**WHAT TO PRODUCE**
Set down exactly the lines from the one containing "When the number" through the end of the records below, both included, and nothing else.

START RECORDS SHOWN

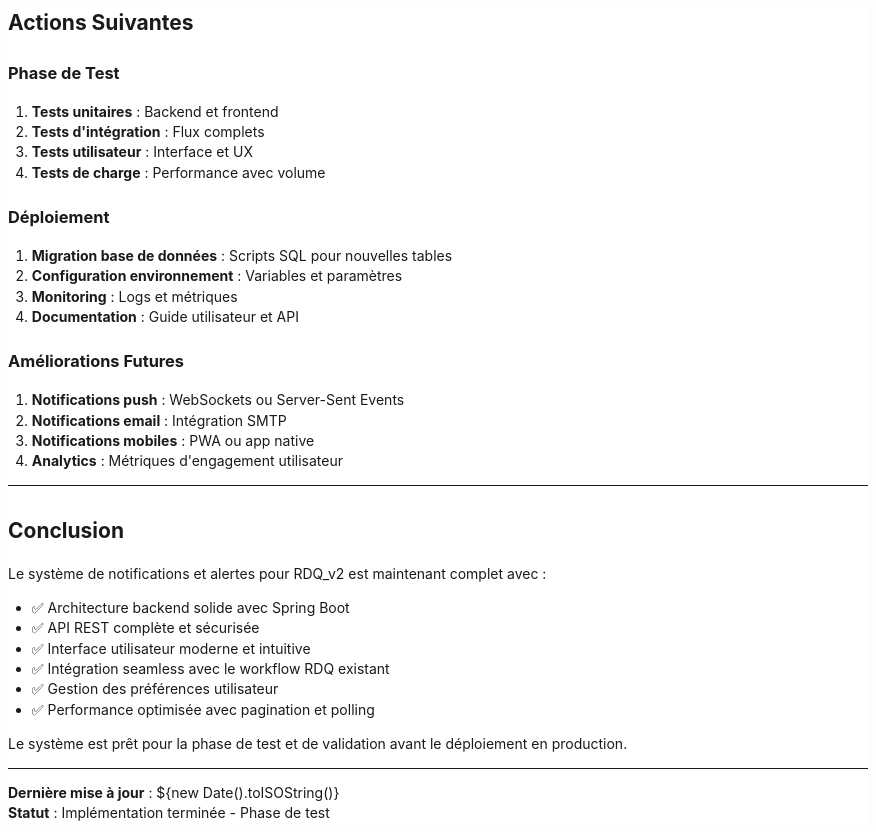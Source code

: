 
## Actions Suivantes

### Phase de Test
1. **Tests unitaires** : Backend et frontend
2. **Tests d'intégration** : Flux complets
3. **Tests utilisateur** : Interface et UX
4. **Tests de charge** : Performance avec volume

### Déploiement
1. **Migration base de données** : Scripts SQL pour nouvelles tables
2. **Configuration environnement** : Variables et paramètres
3. **Monitoring** : Logs et métriques
4. **Documentation** : Guide utilisateur et API

### Améliorations Futures
1. **Notifications push** : WebSockets ou Server-Sent Events
2. **Notifications email** : Intégration SMTP
3. **Notifications mobiles** : PWA ou app native
4. **Analytics** : Métriques d'engagement utilisateur

---

## Conclusion

Le système de notifications et alertes pour RDQ_v2 est maintenant complet avec :
- ✅ Architecture backend solide avec Spring Boot
- ✅ API REST complète et sécurisée
- ✅ Interface utilisateur moderne et intuitive
- ✅ Intégration seamless avec le workflow RDQ existant
- ✅ Gestion des préférences utilisateur
- ✅ Performance optimisée avec pagination et polling

Le système est prêt pour la phase de test et de validation avant le déploiement en production.

---

**Dernière mise à jour** : ${new Date().toISOString()}  
**Statut** : Implémentation terminée - Phase de test
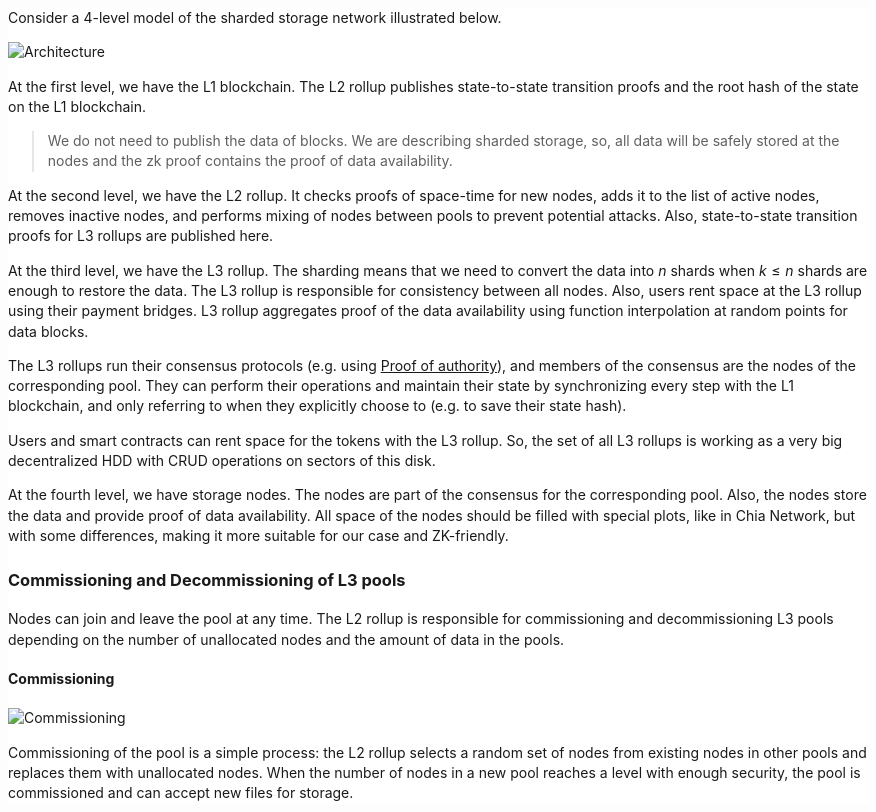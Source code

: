 Consider a 4-level model of the sharded storage network illustrated below.

![Architecture](https://raw.githubusercontent.com/zeropoolnetwork/sharded-storage/main/assets/architecture.svg)

At the first level, we have the L1 blockchain.
The L2 rollup publishes state-to-state transition proofs
  and the root hash of the state on the L1 blockchain.

> We do not need to publish the data of blocks. We are describing sharded storage, so, all data will 
be safely stored at the nodes and the zk proof contains the proof of data availability.

At the second level, we have the L2 rollup.
It checks proofs of space-time for new nodes,
  adds it to the list of active nodes, removes inactive nodes,
  and performs mixing of nodes between pools to prevent potential attacks.
Also, state-to-state transition proofs for L3 rollups are published here.

At the third level, we have the L3 rollup.
  The sharding means that we need to convert the data into $n$ shards when $k\leq n$ shards are enough to restore the data.
The L3 rollup is responsible for consistency between all nodes.
Also, users rent space at the L3 rollup using their payment bridges.
L3 rollup aggregates proof of the data availability using function interpolation at random points for data blocks.

The L3 rollups run their consensus protocols
  (e.g. using [Proof of authority](https://en.wikipedia.org/wiki/Proof_of_authority)),
  and members of the consensus are the nodes of the corresponding pool.
They can perform their operations and maintain their state by synchronizing every step with the L1 blockchain,
  and only referring to when they explicitly choose to (e.g. to save their state hash).

Users and smart contracts can rent space for the tokens with the L3 rollup.
So, the set of all L3 rollups is working as a very big decentralized HDD with CRUD operations on sectors of this disk.

At the fourth level, we have storage nodes. The nodes are part of the consensus for the corresponding 
pool. Also, the nodes store the data and provide proof of data availability. All space of 
the nodes should be filled with special plots, like in Chia Network, but with some differences, 
making it more suitable for our case and ZK-friendly.



### Commissioning and Decommissioning of L3 pools

Nodes can join and leave the pool at any time.
The L2 rollup is responsible for commissioning and decommissioning L3 pools
  depending on the number of unallocated nodes and the amount of data in the pools.

#### Commissioning

![Commissioning](https://raw.githubusercontent.com/zeropoolnetwork/sharded-storage/main/assets/commissioning.svg)

Commissioning of the pool is a simple process:
  the L2 rollup selects a random set of nodes from existing nodes in other pools
  and replaces them with unallocated nodes.
When the number of nodes in a new pool reaches a level with enough security,
  the pool is commissioned and can accept new files for storage.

END RECORDS SHOWN

**RESPONSE**
When the number of nodes in a new pool reaches a level with enough security,
  the pool is commissioned and can accept new files for storage.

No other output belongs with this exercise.